TASK GOAL: When a line in the entries contains the word "returned", copy that line in full.

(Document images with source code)
[Start of Attachment]

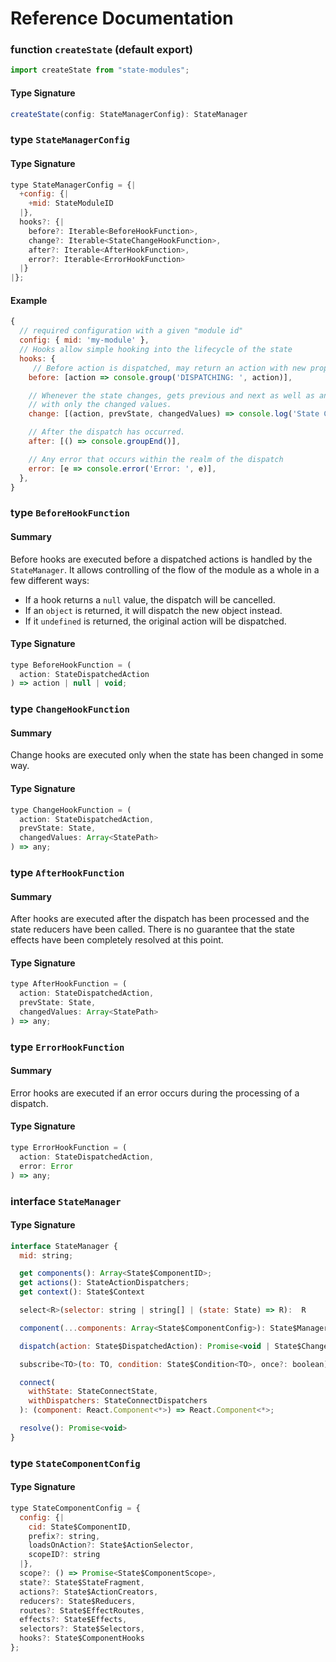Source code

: # Reference Documentation

### function `createState` (default export)

```javascript
import createState from "state-modules";
```

#### Type Signature

```javascript
createState(config: StateManagerConfig): StateManager
```

### type `StateManagerConfig`

#### Type Signature

```javascript
type StateManagerConfig = {|
  +config: {|
    +mid: StateModuleID
  |},
  hooks?: {|
    before?: Iterable<BeforeHookFunction>,
    change?: Iterable<StateChangeHookFunction>,
    after?: Iterable<AfterHookFunction>,
    error?: Iterable<ErrorHookFunction>
  |}
|};
```

#### Example

```javascript
{
  // required configuration with a given "module id"
  config: { mid: 'my-module' },
  // Hooks allow simple hooking into the lifecycle of the state
  hooks: {
     // Before action is dispatched, may return an action with new properties
    before: [action => console.group('DISPATCHING: ', action)],

    // Whenever the state changes, gets previous and next as well as an object
    // with only the changed values.
    change: [(action, prevState, changedValues) => console.log('State Changed: ', changedValues)],

    // After the dispatch has occurred.
    after: [() => console.groupEnd()],

    // Any error that occurs within the realm of the dispatch
    error: [e => console.error('Error: ', e)],
  },
}
```

### type `BeforeHookFunction`

#### Summary

Before hooks are executed before a dispatched actions is handled by the `StateManager`. It allows controlling of the flow of the module as a whole in a few different ways:

- If a hook returns a `null` value, the dispatch will be cancelled.
- If an `object` is returned, it will dispatch the new object instead.
- If it `undefined` is returned, the original action will be dispatched.

#### Type Signature

```javascript
type BeforeHookFunction = (
  action: StateDispatchedAction
) => action | null | void;
```

### type `ChangeHookFunction`

#### Summary

Change hooks are executed only when the state has been changed in some way.

#### Type Signature

```javascript
type ChangeHookFunction = (
  action: StateDispatchedAction,
  prevState: State,
  changedValues: Array<StatePath>
) => any;
```

### type `AfterHookFunction`

#### Summary

After hooks are executed after the dispatch has been processed and the state reducers have been called. There is no guarantee that the state effects have been completely resolved at this point.

#### Type Signature

```javascript
type AfterHookFunction = (
  action: StateDispatchedAction,
  prevState: State,
  changedValues: Array<StatePath>
) => any;
```

### type `ErrorHookFunction`

#### Summary

Error hooks are executed if an error occurs during the processing of a dispatch.

#### Type Signature

```javascript
type ErrorHookFunction = (
  action: StateDispatchedAction,
  error: Error
) => any;
```

### interface `StateManager`

#### Type Signature

```javascript
interface StateManager {
  mid: string;

  get components(): Array<State$ComponentID>;
  get actions(): StateActionDispatchers;
  get context(): State$Context

  select<R>(selector: string | string[] | (state: State) => R):  R

  component(...components: Array<State$ComponentConfig>): State$Manager;

  dispatch(action: State$DispatchedAction): Promise<void | State$ChangedPaths>;

  subscribe<TO>(to: TO, condition: State$Condition<TO>, once?: boolean): State$Subscription;

  connect(
    withState: StateConnectState,
    withDispatchers: StateConnectDispatchers
  ): (component: React.Component<*>) => React.Component<*>;

  resolve(): Promise<void>
}
```

### type `StateComponentConfig`

#### Type Signature

```javascript
type StateComponentConfig = {
  config: {|
    cid: State$ComponentID,
    prefix?: string,
    loadsOnAction?: State$ActionSelector,
    scopeID?: string
  |},
  scope?: () => Promise<State$ComponentScope>,
  state?: State$StateFragment,
  actions?: State$ActionCreators,
  reducers?: State$Reducers,
  routes?: State$EffectRoutes,
  effects?: State$Effects,
  selectors?: State$Selectors,
  hooks?: State$ComponentHooks
};
```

[End of Attachment]

RESPONSE TO THIS TASK:
- If an `object` is returned, it will dispatch the new object instead.
- If it `undefined` is returned, the original action will be dispatched.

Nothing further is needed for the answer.